La investigación de San Blas parecía sesgada y se llegó a una decisión ridícula

12/2/2018

La relatora especial de Naciones Unidas para ejecuciones extrajudiciales concluye que en El Salvador se están violando los derechos humanos y que hay "patrones de comportamiento" en la Policía que deben investigarse y sancionarse. Agnes Callamard plantea que un solo caso sancionado sería un parteaguas. Ella reta al Estado: "Debe haber una voluntad política", dice.

Agnes Callamard ya ha demostrado que puede llegar a ser incómoda para un Estado. En 2017, visitó Filipinas, invitada por un grupo independiente de abogados, y a su partida desató un maremoto político, luego de que, sin mencionar a ese país, cuestionara una lucha antidrogas centrada en la represión y la violación a los derechos humanos. Sus palabras, viniendo de donde vienen, y en un contexto en el que las cifras oficiales registraban 4 mil 600 muertes tras operaciones policiales antidrogas, provocaron el enojo del presidente Rodrigo Duterte, quien en un evento público amenazó con abofetearla por haber cuestionado su campaña antidrogas. A esta francesa que dirige la Relatoría especial para ejecuciones extrajudiciales de Naciones Unidas desde agosto de 2016, el Gobierno de Filipinas le envió un mensaje a través del vocero presidencial, Harry Roque: "Mi consejo es: no venga a Filipinas sin haber sido invitada".

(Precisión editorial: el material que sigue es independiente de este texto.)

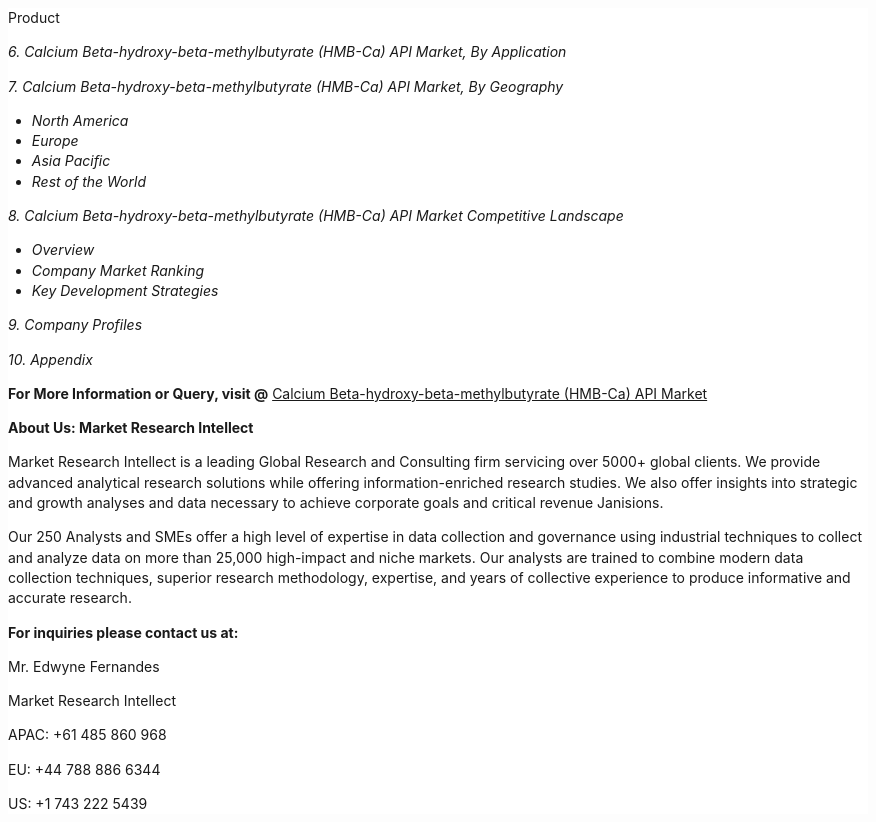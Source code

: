 Product</span></em></p><p><em><span class="font-[700]">6. Calcium Beta-hydroxy-beta-methylbutyrate (HMB-Ca) API Market, By Application</span></em></p><p><em><span class="font-[700]">7. Calcium Beta-hydroxy-beta-methylbutyrate (HMB-Ca) API Market, By Geography</span></em></p><ul><li><em><span class="">North America</span></em></li><li><em><span class="">Europe</span></em></li><li><em><span class="">Asia Pacific</span></em></li><li><em><span class="">Rest of the World</span></em></li></ul><p><em><span class="font-[700]">8. Calcium Beta-hydroxy-beta-methylbutyrate (HMB-Ca) API Market Competitive Landscape</span></em></p><ul><li><em><span class="">Overview</span></em></li><li><em><span class="">Company Market Ranking</span></em></li><li><em><span class="">Key Development Strategies</span></em></li></ul><p><em><span class="font-[700]">9. Company Profiles</span></em></p><p><em><span class="font-[700]">10. Appendix</span></em></p><p><span class="font-[700]"><strong>For More Information or Query, visit&nbsp;@</strong>&nbsp;</span><span class="font-[700]"><a href="https://www.marketresearchintellect.com/product/calcium-beta-hydroxy-beta-methylbutyrate-hmb-ca-api-market/?utm_source=Linkedin&utm_medium=858" target="_blank" data-tracking-control-name="article-ssr-frontend-pulse_little-text-block" data-tracking-will-navigate="" data-test-link="">Calcium Beta-hydroxy-beta-methylbutyrate (HMB-Ca) API Market</a></span></p><p><strong><span class="font-[700]">About Us: Market Research Intellect</span></strong></p><p><span class="">Market Research Intellect is a leading Global Research and Consulting firm servicing over 5000+ global clients. We provide advanced analytical research solutions while offering information-enriched research studies.&nbsp;</span>We also offer insights into strategic and growth analyses and data necessary to achieve corporate goals and critical revenue Janisions.</p><p><span class="">Our 250 Analysts and SMEs offer a high level of expertise in data collection and governance using industrial techniques to collect and analyze data on more than 25,000 high-impact and niche markets. Our analysts are trained to combine modern data collection techniques, superior research methodology, expertise, and years of collective experience to produce informative and accurate research.</span></p><p><strong>For inquiries please contact us at:</strong></p><p>Mr. Edwyne Fernandes</p><p>Market Research Intellect</p><p>APAC: +61 485 860 968</p><p>EU: +44 788 886 6344</p><p>US: +1 743 222 5439</p>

El Salvador no es Filipinas y el Gobierno no lucha contra narcotraficantes, pero Agnes Callamard ha dejado dos mensajes en el país. En el primero, llamó "ilegales" a las medidas extraordinarias , la política insignia para combatir a las pandillas en los centros penitenciarios. En el segundo, Callamard concluye que las ejecuciones extrajudiciales no son una política de Estado, sino una "crisis" provocada por patrones de comportamiento de los agentes del Estado. Hablamos de policías y soldados. "Una política estatal exigiría una comisión o prácticas establecidas que no he encontrado durante mi visita a El Salvador. Lo que he encontrado son patrones de comportamiento y un Estado que falla por omisión, no por comisión”, dice.

En El Salvador, desde enero de 2015, el Estado mandó a sus policías a una guerra contra las pandillas , y hasta agosto de 2016, los números ya reflejaban una anomalía: en 20 meses, la PNC registró 1,074 enfrentamientos armados con presuntos pandilleros, con saldo de 693 muertos y 255 heridos. En ese lapso, en promedio, 35 presuntos pandilleros fueron abatidos cada mes. En 2017, (hasta el 5 de diciembre), la Policía sumó 497 enfrentamientos más, con 391 presuntos pandilleros muertos y 64 heridos. Los expertos internacionales que monitorean el desempeño de las fuerzas de seguridad establecen que en los enfrentamientos armados reales lo esperable es que los policías generen más heridos que muertos entre los delincuentes.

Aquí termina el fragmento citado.